Over the past five years, two companies have stood out to me as two of the worst run in existence. Both Dryships (DRYS) and TBS International (TBSI) have spent themselves into permanent illiquidity. With a bit of time added, that spells bankruptcy.

Even if we just pretended that the CEOs of the companies were always acting in good faith and that all deals were enacted solely to benefit shareholders, the question still remains why then haven't these companies had a positive return?

[Editor's Note: The author has rewritten the following sections in order to correct the erroneous information that was originally published.]

The Numbers:

Debt to equity for these companies is not as poor as it could be with DRYS at 1X while TBSI is at 1.3X, but levered free cash flow is negative for both DRYS and TBSI.

Profits are absolutely all over the place. The books tend to report positive numbers for Dryships, but then GAAP results and basic financial trickery such as the recent spinoff and dilution destroys most every cent one way or another. TBSI profits are just nonexistent from the start, so little trickery is needed. Analysts expect TBSI to lose almost $3 next year, while the stock price is already well below $1.

Qualitative Assessment:

The companies survive by doing nothing but working hard as beggars for creditors to make an exception for debt payments and broken debt covenants. On Thursday, George Economou inked a new credit facility of $141 million to help pay for reckless expansion, so the leverage will likely rise in days. And Economou markets his ability to beg as a strength in his company.

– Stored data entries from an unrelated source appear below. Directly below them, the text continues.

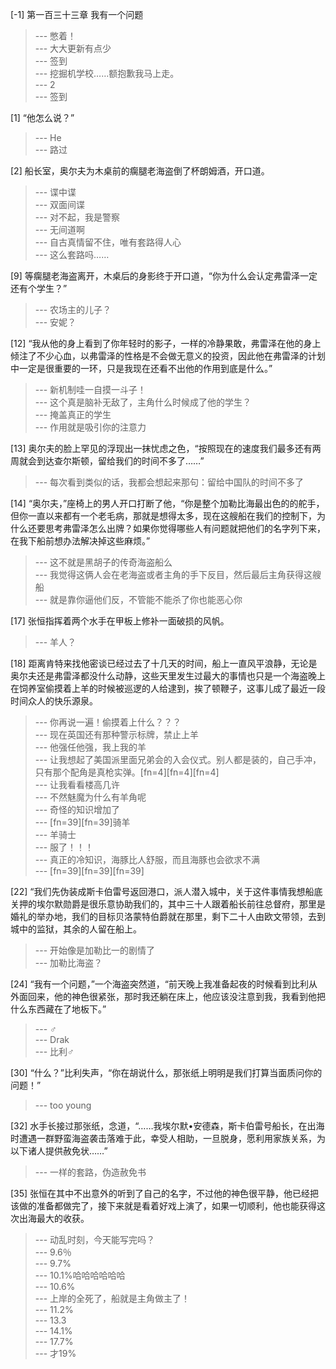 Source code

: 
[-1] 第一百三十三章 我有一个问题
>--- 憋着！<br>
>--- 大大更新有点少<br>
>--- 签到<br>
>--- 挖掘机学校……额抱歉我马上走。<br>
>--- 2<br>
>--- 签到<br>

[1] “他怎么说？”
>--- He<br>
>--- 路过<br>

[2] 船长室，奥尔夫为木桌前的瘸腿老海盗倒了杯朗姆酒，开口道。
>--- 谍中谍<br>
>--- 双面间谍<br>
>--- 对不起，我是警察<br>
>--- 无间道啊<br>
>--- 自古真情留不住，唯有套路得人心<br>
>--- 这么套路吗……<br>

[9] 等瘸腿老海盗离开，木桌后的身影终于开口道，“你为什么会认定弗雷泽一定还有个学生？”
>--- 农场主的儿子？<br>
>--- 安妮？<br>

[12] “我从他的身上看到了你年轻时的影子，一样的冷静果敢，弗雷泽在他的身上倾注了不少心血，以弗雷泽的性格是不会做无意义的投资，因此他在弗雷泽的计划中一定是很重要的一环，只是我现在还看不出他的作用到底是什么。”
>--- 新机制哇一自摸一斗子！<br>
>--- 这个真是脑补无敌了，主角什么时候成了他的学生？<br>
>--- 掩盖真正的学生<br>
>--- 作用就是吸引你的注意力<br>

[13] 奥尔夫的脸上罕见的浮现出一抹忧虑之色，“按照现在的速度我们最多还有两周就会到达查尔斯顿，留给我们的时间不多了……”
>--- 每次看到类似的话，我都会想起来那句：留给中国队的时间不多了<br>

[14] “奥尔夫，”座椅上的男人开口打断了他，“你是整个加勒比海最出色的的舵手，但你一直以来都有一个老毛病，那就是想得太多，现在这艘船在我们的控制下，为什么还要思考弗雷泽怎么出牌？如果你觉得哪些人有问题就把他们的名字列下来，在我下船前想办法解决掉这些麻烦。”
>--- 这不就是黑胡子的传奇海盗船么<br>
>--- 我觉得这俩人会在老海盗或者主角的手下反目，然后最后主角获得这艘船<br>
>--- 就是靠你逼他们反，不管能不能杀了你也能恶心你<br>

[17] 张恒指挥着两个水手在甲板上修补一面破损的风帆。
>--- 羊人？<br>

[18] 距离肯特来找他密谈已经过去了十几天的时间，船上一直风平浪静，无论是奥尔夫还是弗雷泽都没什么动静，这些天里发生过最大的事情也只是一个海盗晚上在饲养室偷摸着上羊的时候被巡逻的人给逮到，挨了顿鞭子，这事儿成了最近一段时间众人的快乐源泉。
>--- 你再说一遍！偷摸着上什么？？？<br>
>--- 现在英国还有那种警示标牌，禁止上羊<br>
>--- 他强任他强，我上我的羊<br>
>--- 让我想起了美国派里面兄弟会的入会仪式。别人都是装的，自己手冲，只有那个配角是真枪实弹。[fn=4][fn=4][fn=4]<br>
>--- 让我看看楼高几许<br>
>--- 不然魅魔为什么有羊角呢<br>
>--- 奇怪的知识增加了<br>
>--- [fn=39][fn=39]骑羊<br>
>--- 羊骑士<br>
>--- 服了！！！<br>
>--- 真正的冷知识，海豚比人舒服，而且海豚也会欲求不满<br>
>--- [fn=39][fn=39][fn=39]<br>

[22] “我们先伪装成斯卡伯雷号返回港口，派人潜入城中，关于这件事情我想船底关押的埃尔默勋爵是很乐意协助我们的，其中三十人跟着船长前往总督府，那里是婚礼的举办地，我们的目标贝洛蒙特伯爵就在那里，剩下二十人由欧文带领，去到城中的监狱，其余的人留在船上。
>--- 开始像是加勒比一的剧情了<br>
>--- 加勒比海盗？<br>

[24] “我有一个问题，”一个海盗突然道，“前天晚上我准备起夜的时候看到比利从外面回来，他的神色很紧张，那时我还躺在床上，他应该没注意到我，我看到他把什么东西藏在了地板下。”
>--- ♂<br>
>--- Drak<br>
>--- 比利♂<br>

[30] “什么？”比利失声，“你在胡说什么，那张纸上明明是我们打算当面质问你的问题！”
>--- too young<br>

[32] 水手长接过那张纸，念道，“……我埃尔默•安德森，斯卡伯雷号船长，在出海时遭遇一群野蛮海盗袭击落难于此，幸受人相助，一旦脱身，愿利用家族关系，为以下诸人提供赦免状……”
>--- 一样的套路，伪造赦免书<br>

[35] 张恒在其中不出意外的听到了自己的名字，不过他的神色很平静，他已经把该做的准备都做完了，接下来就是看着好戏上演了，如果一切顺利，他也能获得这次出海最大的收获。
>--- 动乱时刻，今天能写完吗？<br>
>--- 9.6％<br>
>--- 9.7%<br>
>--- 10.1%哈哈哈哈哈哈<br>
>--- 10.6%<br>
>--- 上岸的全死了，船就是主角做主了！<br>
>--- 11.2%<br>
>--- 13.3<br>
>--- 14.1%<br>
>--- 17.7%<br>
>--- 才19%<br>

The charts below show that these two companies have truly behaved in an amazingly similar manner. The companies have experienced financial turmoil in nearly identical ways. For charts to be so perfectly down, so smoothly correlated, while the executives continue to plunder the companies, I think the government should step in and force the auditing firms to relinquish control over the audits. Obviously the auditors are the problem.

Conclusion:

Investors who see these two companies pop up on their stock screeners ought to be aware that the listed book values which are well above current market prices are not accurate. They should also be aware that both companies are on the brink of breaking Nasdaq listing requirements. In particular, Nasdaq requires a $1.00 share price for continued listing. TBSI is clearly having trouble with that requirement. It could mean that TBSI and DRYS are headed to the pink sheets sooner than later, which will mean shareholder liquidity will worsen substantially.

And it's TBSI by a nose!

Disclosure: I have no positions in any stocks mentioned, and no plans to initiate any positions within the next 72 hours.